• _PROBLEM STATEMENT_
Go through the following data and transcribe exactly the stretch of lines from the one holding "By default, Visual" to the one holding "3. In the **Name**", both included.
━━ RECORDS FOR THIS TASK ━━
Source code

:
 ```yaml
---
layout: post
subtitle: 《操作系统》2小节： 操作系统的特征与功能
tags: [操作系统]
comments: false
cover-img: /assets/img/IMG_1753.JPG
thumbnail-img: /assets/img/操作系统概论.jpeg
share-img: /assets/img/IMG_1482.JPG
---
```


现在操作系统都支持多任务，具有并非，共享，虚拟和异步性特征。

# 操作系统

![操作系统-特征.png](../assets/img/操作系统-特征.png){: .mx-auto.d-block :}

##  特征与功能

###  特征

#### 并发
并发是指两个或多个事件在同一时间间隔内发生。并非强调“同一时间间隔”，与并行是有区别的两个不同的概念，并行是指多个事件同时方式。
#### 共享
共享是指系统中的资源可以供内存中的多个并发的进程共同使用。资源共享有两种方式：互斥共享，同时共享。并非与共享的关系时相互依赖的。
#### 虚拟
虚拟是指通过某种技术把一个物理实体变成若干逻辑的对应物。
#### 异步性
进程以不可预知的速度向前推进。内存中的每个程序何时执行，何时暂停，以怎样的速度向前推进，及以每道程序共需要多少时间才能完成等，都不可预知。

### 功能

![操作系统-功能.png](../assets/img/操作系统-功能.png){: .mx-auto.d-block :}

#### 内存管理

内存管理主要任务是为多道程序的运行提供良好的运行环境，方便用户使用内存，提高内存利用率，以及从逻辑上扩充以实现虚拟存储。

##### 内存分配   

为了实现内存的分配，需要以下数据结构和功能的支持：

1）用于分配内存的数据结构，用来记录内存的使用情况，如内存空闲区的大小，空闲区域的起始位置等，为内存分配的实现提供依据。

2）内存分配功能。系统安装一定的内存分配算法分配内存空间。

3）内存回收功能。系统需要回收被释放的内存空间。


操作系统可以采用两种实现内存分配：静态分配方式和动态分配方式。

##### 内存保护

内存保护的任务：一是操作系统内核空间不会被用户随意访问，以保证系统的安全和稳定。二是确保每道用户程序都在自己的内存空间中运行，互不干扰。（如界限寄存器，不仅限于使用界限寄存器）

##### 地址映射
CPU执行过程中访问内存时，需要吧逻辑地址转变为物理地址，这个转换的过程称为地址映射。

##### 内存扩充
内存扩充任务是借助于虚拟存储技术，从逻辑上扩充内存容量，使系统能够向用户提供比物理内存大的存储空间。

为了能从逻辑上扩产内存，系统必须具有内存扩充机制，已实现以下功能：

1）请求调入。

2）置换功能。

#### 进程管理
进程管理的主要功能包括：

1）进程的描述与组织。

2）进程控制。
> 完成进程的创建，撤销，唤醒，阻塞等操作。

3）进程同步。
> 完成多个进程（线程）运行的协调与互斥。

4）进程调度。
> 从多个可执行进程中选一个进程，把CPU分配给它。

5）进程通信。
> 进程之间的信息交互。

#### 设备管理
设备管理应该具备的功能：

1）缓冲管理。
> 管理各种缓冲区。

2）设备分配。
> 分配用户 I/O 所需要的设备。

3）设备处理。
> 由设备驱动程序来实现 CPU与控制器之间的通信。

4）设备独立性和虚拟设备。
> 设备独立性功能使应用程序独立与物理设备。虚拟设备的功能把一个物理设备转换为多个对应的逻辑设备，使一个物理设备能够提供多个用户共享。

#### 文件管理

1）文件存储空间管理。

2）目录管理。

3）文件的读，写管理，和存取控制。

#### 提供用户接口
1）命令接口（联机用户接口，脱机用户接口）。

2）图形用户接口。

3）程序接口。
━━━
━━ RECORDS FOR THIS TASK ━━
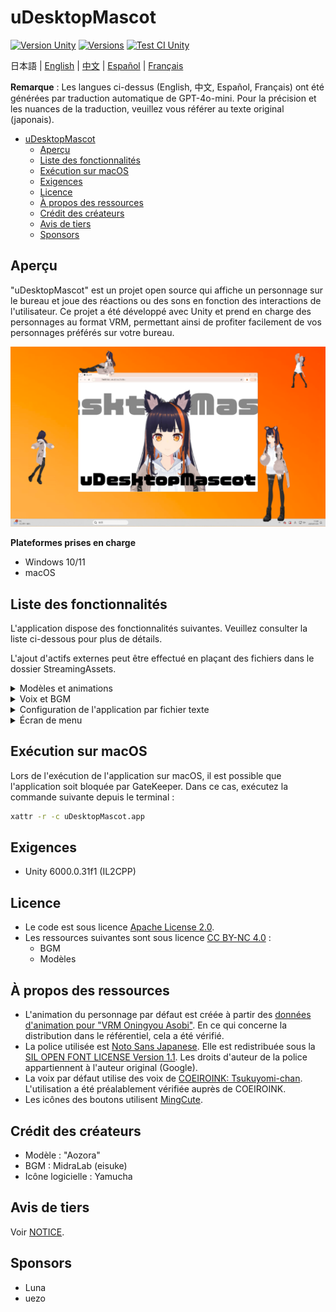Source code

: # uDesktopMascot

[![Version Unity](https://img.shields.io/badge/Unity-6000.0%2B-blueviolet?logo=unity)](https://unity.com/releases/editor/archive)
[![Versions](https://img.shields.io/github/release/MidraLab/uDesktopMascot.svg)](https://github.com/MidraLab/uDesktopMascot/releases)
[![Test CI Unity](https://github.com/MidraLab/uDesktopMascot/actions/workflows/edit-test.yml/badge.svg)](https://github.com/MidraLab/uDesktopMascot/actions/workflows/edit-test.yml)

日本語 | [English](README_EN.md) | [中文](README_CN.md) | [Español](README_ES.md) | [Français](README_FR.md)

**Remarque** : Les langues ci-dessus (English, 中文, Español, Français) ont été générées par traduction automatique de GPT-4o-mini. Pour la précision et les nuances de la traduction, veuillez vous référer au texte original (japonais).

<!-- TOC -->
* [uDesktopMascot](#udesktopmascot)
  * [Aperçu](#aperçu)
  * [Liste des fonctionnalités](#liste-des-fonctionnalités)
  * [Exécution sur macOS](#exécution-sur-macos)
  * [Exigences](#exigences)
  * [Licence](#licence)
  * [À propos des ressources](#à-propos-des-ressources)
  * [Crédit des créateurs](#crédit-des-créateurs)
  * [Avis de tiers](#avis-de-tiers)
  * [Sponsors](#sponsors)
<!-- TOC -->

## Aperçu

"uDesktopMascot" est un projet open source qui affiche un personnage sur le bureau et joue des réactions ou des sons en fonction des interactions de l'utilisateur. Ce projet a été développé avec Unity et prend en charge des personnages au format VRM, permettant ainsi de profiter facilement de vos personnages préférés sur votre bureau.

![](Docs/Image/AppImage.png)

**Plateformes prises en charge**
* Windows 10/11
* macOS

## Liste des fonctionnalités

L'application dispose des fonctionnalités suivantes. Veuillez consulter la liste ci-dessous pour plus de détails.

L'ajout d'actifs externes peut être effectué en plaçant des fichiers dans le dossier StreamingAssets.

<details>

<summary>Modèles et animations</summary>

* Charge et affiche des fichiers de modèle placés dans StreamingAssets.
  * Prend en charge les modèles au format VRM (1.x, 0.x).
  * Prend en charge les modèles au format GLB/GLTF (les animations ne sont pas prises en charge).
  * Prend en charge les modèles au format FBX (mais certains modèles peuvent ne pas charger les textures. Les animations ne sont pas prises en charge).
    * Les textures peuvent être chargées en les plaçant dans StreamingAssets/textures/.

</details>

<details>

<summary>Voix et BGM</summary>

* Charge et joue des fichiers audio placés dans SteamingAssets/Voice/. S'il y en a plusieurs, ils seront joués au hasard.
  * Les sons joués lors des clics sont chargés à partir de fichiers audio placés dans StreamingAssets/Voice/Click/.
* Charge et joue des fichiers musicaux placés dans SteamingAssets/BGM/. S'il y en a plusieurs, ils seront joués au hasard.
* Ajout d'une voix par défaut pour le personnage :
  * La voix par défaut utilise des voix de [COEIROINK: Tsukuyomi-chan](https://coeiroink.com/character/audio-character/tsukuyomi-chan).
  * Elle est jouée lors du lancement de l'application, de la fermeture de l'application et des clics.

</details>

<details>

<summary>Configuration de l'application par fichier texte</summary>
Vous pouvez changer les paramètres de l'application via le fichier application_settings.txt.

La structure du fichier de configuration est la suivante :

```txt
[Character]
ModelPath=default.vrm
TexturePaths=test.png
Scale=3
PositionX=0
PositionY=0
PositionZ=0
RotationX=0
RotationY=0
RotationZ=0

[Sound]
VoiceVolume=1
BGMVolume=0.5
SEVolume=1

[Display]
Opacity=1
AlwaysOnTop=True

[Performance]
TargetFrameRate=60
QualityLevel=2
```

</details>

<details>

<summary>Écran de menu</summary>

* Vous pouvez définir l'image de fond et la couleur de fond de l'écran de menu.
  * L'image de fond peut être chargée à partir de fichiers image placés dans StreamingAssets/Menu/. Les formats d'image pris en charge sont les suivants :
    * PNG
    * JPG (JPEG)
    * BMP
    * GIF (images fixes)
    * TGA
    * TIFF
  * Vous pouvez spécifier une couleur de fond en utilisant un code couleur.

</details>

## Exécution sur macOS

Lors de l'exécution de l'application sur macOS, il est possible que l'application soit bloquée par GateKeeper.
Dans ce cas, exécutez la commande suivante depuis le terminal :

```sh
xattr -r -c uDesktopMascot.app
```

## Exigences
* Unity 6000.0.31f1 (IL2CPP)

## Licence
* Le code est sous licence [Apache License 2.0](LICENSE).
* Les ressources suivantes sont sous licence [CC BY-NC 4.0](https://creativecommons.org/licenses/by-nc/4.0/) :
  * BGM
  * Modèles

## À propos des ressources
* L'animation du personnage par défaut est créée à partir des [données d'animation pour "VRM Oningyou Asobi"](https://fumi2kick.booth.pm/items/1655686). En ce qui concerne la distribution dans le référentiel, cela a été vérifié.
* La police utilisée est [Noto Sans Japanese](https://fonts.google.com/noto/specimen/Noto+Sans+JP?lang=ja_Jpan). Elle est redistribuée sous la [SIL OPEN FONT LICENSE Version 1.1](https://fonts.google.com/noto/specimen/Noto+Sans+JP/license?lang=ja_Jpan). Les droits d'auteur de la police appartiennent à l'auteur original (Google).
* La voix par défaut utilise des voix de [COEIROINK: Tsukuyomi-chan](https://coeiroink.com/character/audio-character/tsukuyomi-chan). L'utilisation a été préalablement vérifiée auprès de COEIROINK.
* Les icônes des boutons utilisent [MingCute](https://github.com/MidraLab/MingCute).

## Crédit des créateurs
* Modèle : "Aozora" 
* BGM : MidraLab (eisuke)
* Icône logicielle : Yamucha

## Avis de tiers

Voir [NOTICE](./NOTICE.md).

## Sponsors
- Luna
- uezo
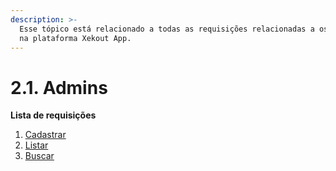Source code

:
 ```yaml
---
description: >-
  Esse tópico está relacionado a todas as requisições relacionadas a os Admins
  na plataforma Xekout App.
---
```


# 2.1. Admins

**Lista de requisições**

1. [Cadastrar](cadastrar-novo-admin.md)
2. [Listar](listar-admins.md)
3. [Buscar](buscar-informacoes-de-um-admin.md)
━━━
━━ RECORDS FOR THIS TASK ━━
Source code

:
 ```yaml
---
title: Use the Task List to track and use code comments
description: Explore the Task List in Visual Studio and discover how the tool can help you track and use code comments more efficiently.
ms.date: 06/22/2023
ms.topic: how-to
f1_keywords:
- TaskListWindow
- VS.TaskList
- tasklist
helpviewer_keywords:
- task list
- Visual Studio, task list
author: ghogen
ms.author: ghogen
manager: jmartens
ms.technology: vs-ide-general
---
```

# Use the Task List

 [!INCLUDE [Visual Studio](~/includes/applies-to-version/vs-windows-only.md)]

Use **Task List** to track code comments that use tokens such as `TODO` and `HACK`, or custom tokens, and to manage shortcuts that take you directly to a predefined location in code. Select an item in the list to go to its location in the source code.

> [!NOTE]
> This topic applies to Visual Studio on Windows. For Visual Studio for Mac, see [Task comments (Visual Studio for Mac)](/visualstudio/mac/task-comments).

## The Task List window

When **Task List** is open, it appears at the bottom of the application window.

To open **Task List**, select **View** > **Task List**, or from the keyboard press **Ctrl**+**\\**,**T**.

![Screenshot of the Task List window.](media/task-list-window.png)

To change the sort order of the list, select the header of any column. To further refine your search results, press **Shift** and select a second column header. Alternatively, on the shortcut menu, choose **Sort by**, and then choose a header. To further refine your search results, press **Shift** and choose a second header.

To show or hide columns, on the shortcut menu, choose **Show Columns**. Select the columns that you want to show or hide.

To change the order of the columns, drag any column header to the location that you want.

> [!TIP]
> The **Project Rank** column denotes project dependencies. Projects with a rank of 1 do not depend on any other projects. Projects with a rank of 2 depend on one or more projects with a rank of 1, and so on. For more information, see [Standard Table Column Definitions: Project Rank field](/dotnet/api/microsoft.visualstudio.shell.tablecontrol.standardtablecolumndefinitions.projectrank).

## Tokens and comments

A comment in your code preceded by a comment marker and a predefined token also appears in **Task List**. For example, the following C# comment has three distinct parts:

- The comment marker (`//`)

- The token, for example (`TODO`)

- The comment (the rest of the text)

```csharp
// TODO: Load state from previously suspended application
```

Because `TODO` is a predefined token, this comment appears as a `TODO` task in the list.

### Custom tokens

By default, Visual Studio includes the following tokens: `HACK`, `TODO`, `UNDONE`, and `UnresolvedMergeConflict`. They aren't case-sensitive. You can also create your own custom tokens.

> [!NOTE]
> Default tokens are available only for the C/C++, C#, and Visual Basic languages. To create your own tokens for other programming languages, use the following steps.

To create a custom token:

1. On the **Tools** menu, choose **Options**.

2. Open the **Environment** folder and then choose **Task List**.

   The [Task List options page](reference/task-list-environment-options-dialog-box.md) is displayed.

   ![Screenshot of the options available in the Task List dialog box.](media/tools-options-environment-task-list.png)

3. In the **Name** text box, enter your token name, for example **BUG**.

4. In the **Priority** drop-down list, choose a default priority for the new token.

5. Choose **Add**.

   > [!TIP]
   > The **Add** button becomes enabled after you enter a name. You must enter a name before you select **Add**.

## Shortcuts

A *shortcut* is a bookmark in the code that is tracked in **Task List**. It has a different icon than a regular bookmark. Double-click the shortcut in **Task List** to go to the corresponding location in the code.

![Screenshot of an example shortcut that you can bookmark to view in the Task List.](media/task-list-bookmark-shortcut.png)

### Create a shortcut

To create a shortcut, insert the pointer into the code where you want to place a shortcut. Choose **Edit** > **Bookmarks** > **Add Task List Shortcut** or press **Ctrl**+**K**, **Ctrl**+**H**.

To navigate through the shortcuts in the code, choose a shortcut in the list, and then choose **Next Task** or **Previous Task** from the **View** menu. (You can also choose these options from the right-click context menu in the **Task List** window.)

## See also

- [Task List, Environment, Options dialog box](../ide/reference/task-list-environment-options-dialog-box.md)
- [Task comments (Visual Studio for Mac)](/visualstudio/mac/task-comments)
━━━
• _WRITTEN SOLUTION_
By default, Visual Studio includes the following tokens: `HACK`, `TODO`, `UNDONE`, and `UnresolvedMergeConflict`. They aren't case-sensitive. You can also create your own custom tokens.

> [!NOTE]
> Default tokens are available only for the C/C++, C#, and Visual Basic languages. To create your own tokens for other programming languages, use the following steps.

To create a custom token:

1. On the **Tools** menu, choose **Options**.

2. Open the **Environment** folder and then choose **Task List**.

   The [Task List options page](reference/task-list-environment-options-dialog-box.md) is displayed.

   ![Screenshot of the options available in the Task List dialog box.](media/tools-options-environment-task-list.png)

3. In the **Name** text box, enter your token name, for example **BUG**.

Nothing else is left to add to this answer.